Sharke App 09/04/2024

Tech 2024

In 2018, I set out to build my own data science community at the University of Waterloo (UW) and joined a few communities that drew me together: Python for Data Science, Hadoop + Apache Spark, SQL + Machine Learning… I wrote about them here, but I’ll repeat it now. And while I’ve gotten all tp and moved on from some others, I decided that starting with just myself would be better in the long term. So I took over as lead developer/owner of The Data Science Community.

I have tried to do this for 2 years without much success, mostly because I haven’t really been able to connect to people with other backgrounds in tech. If I can get things going on my own anyway, then so be it. Maybe you can too! This is why I’m writing this post now: To open up how to start your own Python 3 or R project, to show what tools you need to learn data science, and where else to go if you want help choosing which libraries to use. That last point is one of the most important for getting good results with PySpark or Jupyter. Both will teach you exactly how they are going to work when you start a real program. Plus, they give you an overview of why you should use that and what you will run into along the way.

All data science projects follow these basic rules:

You choose a problem for the first week (or two). Then you spend a few weeks trying to figure out what libraries will make the most sense, and decide what kind of system to setup to execute those functions. You decide which tool(s) are needed. What packages are available for each one. When you don’t know everything, you try to find something that you think will be enough for your project. Use GitHub for that part, etc… I wrote about more of those here. Eventually you decide, and write down a tutorial and then implement everything with Github. Make sure your code compiles well when you push a branch to git (I always make sure that mine does), but also remember to merge back any PRs (that isn’t yours yet) afterwards that show up in Github, so someone else can see what changes you made. The end result will look like this

You can do it all with Github, GitLab, and github-public. But I have found that sometimes it takes longer than one day of hard coding and digging to come up with all the pieces. Also, I’m tired of typing commands for every loop.

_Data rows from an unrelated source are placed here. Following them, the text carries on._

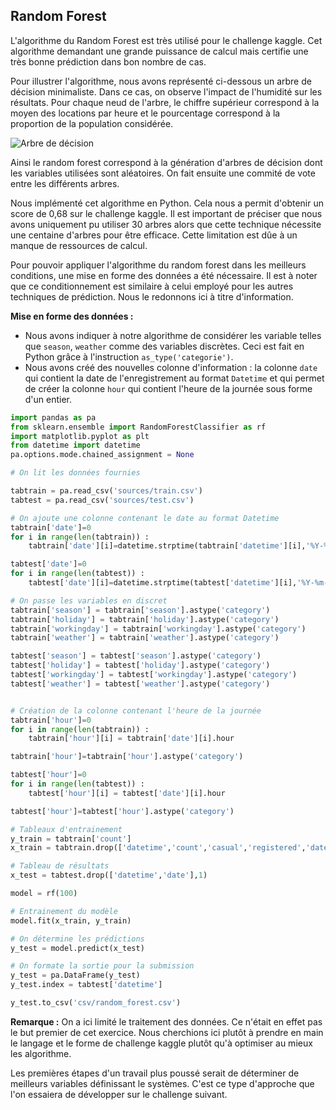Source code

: ## Random Forest

L'algorithme du Random Forest est très utilisé pour le challenge kaggle. Cet algorithme demandant une grande puissance de calcul mais certifie une très bonne prédiction dans bon nombre de cas.

Pour illustrer l'algorithme, nous avons représenté ci-dessous un arbre de décision minimaliste. Dans ce cas, on observe l'impact de l'humidité sur les résultats. Pour chaque neud de l'arbre, le chiffre supérieur correspond à la moyen des locations par heure et le pourcentage correspond à la proportion de la population considérée.

![Arbre de décision](images/random_forest_bikesharing.png)

Ainsi le random forest correspond à la génération d'arbres de décision dont les variables utilisées sont aléatoires. On fait ensuite une commité de vote entre les différents arbres.

Nous implémenté cet algorithme en Python. Cela nous a permit d'obtenir un score de 0,68 sur le challenge kaggle. Il est important de préciser que nous avons uniquement pu utiliser 30 arbres alors que cette technique nécessite une centaine d'arbres pour être efficace. Cette limitation est dûe à un manque de ressources de calcul.

Pour pouvoir appliquer l'algorithme du random forest dans les meilleurs conditions, une mise en forme des données a été nécessaire. Il est à noter que ce conditionnement est similaire à celui employé pour les autres techniques de prédiction. Nous le redonnons ici à titre d'information.

**Mise en forme des données :**
* Nous avons indiquer à notre algorithme de considérer les variable telles que `season`, `weather` comme des variables discrètes. Ceci est fait en Python grâce à l'instruction `as_type('categorie')`.
* Nous avons créé des nouvelles colonne d'information : la colonne `date` qui contient la date de l'enregistrement au format `Datetime` et qui permet de créer la colonne `hour` qui contient l'heure de la journée sous forme d'un entier.

```python
import pandas as pa
from sklearn.ensemble import RandomForestClassifier as rf
import matplotlib.pyplot as plt
from datetime import datetime
pa.options.mode.chained_assignment = None

# On lit les données fournies

tabtrain = pa.read_csv('sources/train.csv')
tabtest = pa.read_csv('sources/test.csv')

# On ajoute une colonne contenant le date au format Datetime
tabtrain['date']=0
for i in range(len(tabtrain)) :
	tabtrain['date'][i]=datetime.strptime(tabtrain['datetime'][i],'%Y-%m-%d %H:%M:%S')

tabtest['date']=0
for i in range(len(tabtest)) :
	tabtest['date'][i]=datetime.strptime(tabtest['datetime'][i],'%Y-%m-%d %H:%M:%S')

# On passe les variables en discret
tabtrain['season'] = tabtrain['season'].astype('category')
tabtrain['holiday'] = tabtrain['holiday'].astype('category')
tabtrain['workingday'] = tabtrain['workingday'].astype('category')
tabtrain['weather'] = tabtrain['weather'].astype('category')

tabtest['season'] = tabtest['season'].astype('category')
tabtest['holiday'] = tabtest['holiday'].astype('category')
tabtest['workingday'] = tabtest['workingday'].astype('category')
tabtest['weather'] = tabtest['weather'].astype('category')


# Création de la colonne contenant l'heure de la journée
tabtrain['hour']=0
for i in range(len(tabtrain)) :
	tabtrain['hour'][i] = tabtrain['date'][i].hour

tabtrain['hour']=tabtrain['hour'].astype('category')

tabtest['hour']=0
for i in range(len(tabtest)) :
	tabtest['hour'][i] = tabtest['date'][i].hour

tabtest['hour']=tabtest['hour'].astype('category')

# Tableaux d'entrainement
y_train = tabtrain['count']
x_train = tabtrain.drop(['datetime','count','casual','registered','date'],1)

# Tableau de résultats
x_test = tabtest.drop(['datetime','date'],1)

model = rf(100)

# Entrainement du modèle
model.fit(x_train, y_train)

# On détermine les prédictions
y_test = model.predict(x_test)

# On formate la sortie pour la submission
y_test = pa.DataFrame(y_test)
y_test.index = tabtest['datetime']

y_test.to_csv('csv/random_forest.csv')
```

**Remarque :** On a ici limité le traitement des données. Ce n'était en effet pas le but premier de cet exercice. Nous cherchions ici plutôt à prendre en main le langage et le forme de challenge kaggle plutôt qu'à optimiser au mieux les algorithme.

Les premières étapes d'un travail plus poussé serait de déterminer de meilleurs variables définissant le systèmes. C'est ce type d'approche que l'on essaiera de développer sur le challenge suivant. 


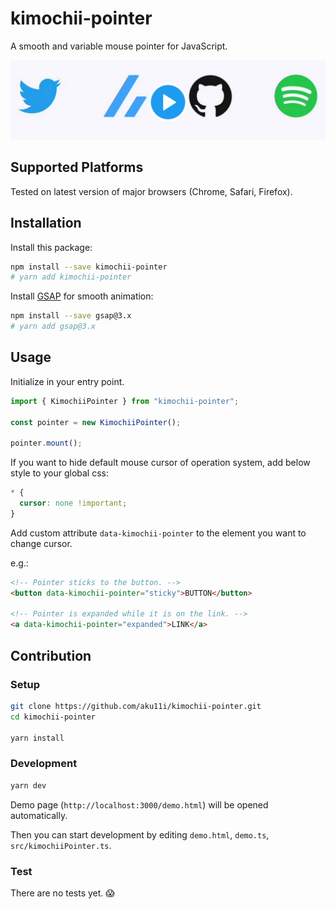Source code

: # kimochii-pointer

A smooth and variable mouse pointer for JavaScript.

[![](./assets/thumbnail.png)](https://twitter.com/aku11i/status/1430803913876271109 "preview (Twitter)")

## Supported Platforms

Tested on latest version of major browsers (Chrome, Safari, Firefox).

## Installation

Install this package:

```sh
npm install --save kimochii-pointer
# yarn add kimochii-pointer
```

Install [GSAP](https://github.com/greensock/GSAP) for smooth animation:

```sh
npm install --save gsap@3.x
# yarn add gsap@3.x
```

## Usage

Initialize in your entry point.

```typescript
import { KimochiiPointer } from "kimochii-pointer";

const pointer = new KimochiiPointer();

pointer.mount();
```

If you want to hide default mouse cursor of operation system, add below style to your global css:

```css
* {
  cursor: none !important;
}
```

Add custom attribute `data-kimochii-pointer` to the element you want to change cursor.

e.g.:

```html
<!-- Pointer sticks to the button. -->
<button data-kimochii-pointer="sticky">BUTTON</button>

<!-- Pointer is expanded while it is on the link. -->
<a data-kimochii-pointer="expanded">LINK</a>
```

## Contribution

### Setup

```sh
git clone https://github.com/aku11i/kimochii-pointer.git
cd kimochii-pointer

yarn install
```

### Development

```sh
yarn dev
```

Demo page (`http://localhost:3000/demo.html`) will be opened automatically.

Then you can start development by editing `demo.html`, `demo.ts`, `src/kimochiiPointer.ts`.

### Test

There are no tests yet. 😱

It was only in 2019 when we started using PySpark (and I’ve used Jupyter) for our python programming that I realized it was a lot easier than not only dealing with missing pieces of code but figuring out what to do next. After running multiple examples of the tutorials and writing comments for the ones I did write, I realized it wasn’t that bad after all.

The code I’m sharing for a project like this doesn’t even start that much different from github’s syntax. There is still that little bit of extra boilerplate, but that’s just what happens once you find what you’re looking for and makes the code cleaner and simpler.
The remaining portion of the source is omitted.